Second, there’s the feeling of being under threat. Self-published authors, the renegades of the industry, are seemingly side-stepping legacy publishing to build direct relationships with what Marjorie Scardino, chief executive of Pearson, calls “reader constituencies” – cutting out the middle man. Digital books, though still only representing a tiny share of the market – 6% at the last count – are becoming more popular. Growth would be met with optimism in any other industry, but not publishing; not when no one knows how the trend will pan out – hence, the digital threat. Amazon is a behemoth hitherto unknown, Jeff Bezos making inroads not only in areas formerly reserved for bricks and mortar, but also publishers, the retailer touting its KDP Select as well as acquiring houses and churning out product of its own.
Third, as with all things negative, there’s fear. Jumpy publishers worry that people will stop reading altogether, not least because they’ve lost touch and Amazon’s stolen a march; after all, Bezos knows exactly who his customers are and what they’re buying, and how many publishers can say that? Authors, in turn, are wary of their slightly more vainglorious cousins, the self-published, and writing ending up nothing more than what agent Jonny Geller calls a “passionate indulgence”, the refrain of “pay the writer” sounding more and more like an ode to time long past.

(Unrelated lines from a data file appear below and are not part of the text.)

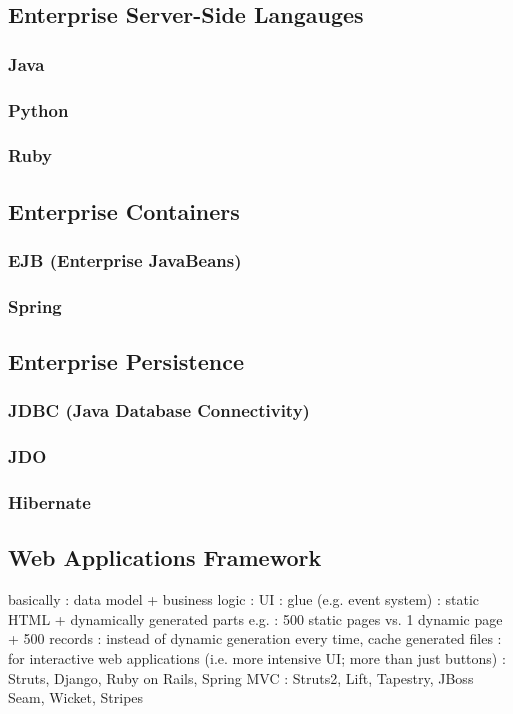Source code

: \documentclass{myproc}
\begin{document}
\subsection{Enterprise Server-Side Langauges}
\subsubsection{Java}
\subsubsection{Python}
\subsubsection{Ruby}

\subsection{Enterprise Containers}
\subsubsection{EJB (Enterprise JavaBeans)}
\subsubsection{Spring}

\subsection{Enterprise Persistence}
\subsubsection{JDBC (Java Database Connectivity)}
\subsubsection{JDO}
\subsubsection{Hibernate}

\subsection{Web Applications Framework}
\bit
\w basically 
  \bit
  \w {}: data model + business logic
  \w {}: UI
  \w {}: glue (e.g. event system)
  \eit
\w {}
  \bit
  \w {}: static HTML + dynamically generated parts
     \bit
     \w e.g. : 500 static pages vs. 1 dynamic page + 500
  records
     \eit
  \w {}: instead of dynamic generation every time, cache generated
  files 
  \w {}
  \w {}
  \w {}: for interactive web applications (i.e. more intensive UI; more
  than just buttons)
  \w {}
  \eit
\w {}: Struts, Django, Ruby on Rails, Spring MVC
\w {}: Struts2, Lift,
  Tapestry, JBoss Seam, Wicket, Stripes 
\eit
\end{document}

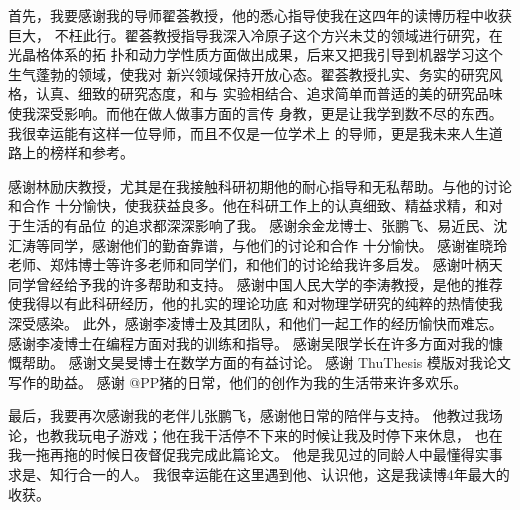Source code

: \begin{acknowledgement}

首先，我要感谢我的导师翟荟教授，他的悉心指导使我在这四年的读博历程中收获巨大，
不枉此行。翟荟教授指导我深入冷原子这个方兴未艾的领域进行研究，在光晶格体系的拓
扑和动力学性质方面做出成果，后来又把我引导到机器学习这个生气蓬勃的领域，使我对
新兴领域保持开放心态。翟荟教授扎实、务实的研究风格，认真、细致的研究态度，和与
实验相结合、追求简单而普适的美的研究品味使我深受影响。而他在做人做事方面的言传
身教，更是让我学到数不尽的东西。我很幸运能有这样一位导师，而且不仅是一位学术上
的导师，更是我未来人生道路上的榜样和参考。

感谢林励庆教授，尤其是在我接触科研初期他的耐心指导和无私帮助。与他的讨论和合作
十分愉快，使我获益良多。他在科研工作上的认真细致、精益求精，和对于生活的有品位
的追求都深深影响了我。
感谢余金龙博士、张鹏飞、易近民、沈汇涛等同学，感谢他们的勤奋靠谱，与他们的讨论和合作
十分愉快。
感谢崔晓玲老师、郑炜博士等许多老师和同学们，和他们的讨论给我许多启发。
感谢叶柄天同学曾经给予我的许多帮助和支持。
感谢中国人民大学的李涛教授，是他的推荐使我得以有此科研经历，他的扎实的理论功底
和对物理学研究的纯粹的热情使我深受感染。
此外，感谢李凌博士及其团队，和他们一起工作的经历愉快而难忘。
感谢李凌博士在编程方面对我的训练和指导。
感谢吴限学长在许多方面对我的慷慨帮助。
感谢文昊旻博士在数学方面的有益讨论。
感谢 ThuThesis 模版对我论文写作的助益。
感谢 @PP猪的日常，他们的创作为我的生活带来许多欢乐。

最后，我要再次感谢我的老伴儿张鹏飞，感谢他日常的陪伴与支持。
他教过我场论，也教我玩电子游戏；他在我干活停不下来的时候让我及时停下来休息，
也在我一拖再拖的时候日夜督促我完成此篇论文。
他是我见过的同龄人中最懂得实事求是、知行合一的人。
我很幸运能在这里遇到他、认识他，这是我读博4年最大的收获。


\end{acknowledgement}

But we all know that two minuses make a plus, so could all this death-of-the-book negativity actually represent a positive? Rupert Murdoch, not so much through gritted teeth as sour grapes, called the Penguin Random House deal a “faux merger” – suggesting that it won’t mean a thing in the long run. No one really believes that, probably least of all Murdoch. But the fact is that, viewed from the bottom up, this could well be an opportunity for independent publishing to prove its vitality.
The merger is an example of the big boys battening down the hatches; no matter what they say, this isn’t about exploiting “high-growth emerging markets”. Profile founder Andrew Franklin is bang on when he argues that the profit-and-loss concerns of any merger always trump the ideology. He fails to flag up the downsides of his own acquisition of tiny Birmingham press Tindal Street, although few, admittedly, have voiced comparable concerns – maybe because any effect on quality is likely in the case of Profile Tindal (or whatever it’ll be called) to be balanced by a strengthening of the “indie constituency”.
In any recession, the vanguard is to be found beyond the mainstream – and risks taken by those typically seen as outsiders. Indies, as they always do, will be seen as the risk-takers in a climate of doom and gloom, nurturing talent and publishing books not deemed safe enough for the panicky, profit-driven corporations.
Only a few months ago, on announcement of the Booker longlist, the trade witnessed proof – and maybe, just maybe, a preview of things to come. In a radically different kind of collaboration between publishers, independent Faber helped much smaller independent And Other Stories put out a mass market edition of Swimming Home. Deborah Levy’s book, the second indie novel on the eventual shortlist, subsequently enjoyed what website à la data called a “bombastic” increase in sales.
If that’s not an example of indies punching above their weight, partnering to produce an even better product without compromise or laying off staff – and managing to make a buck in the process – then I don’t know what is.
Gavin James Bower is editorial director at independent publisher Quartet Books.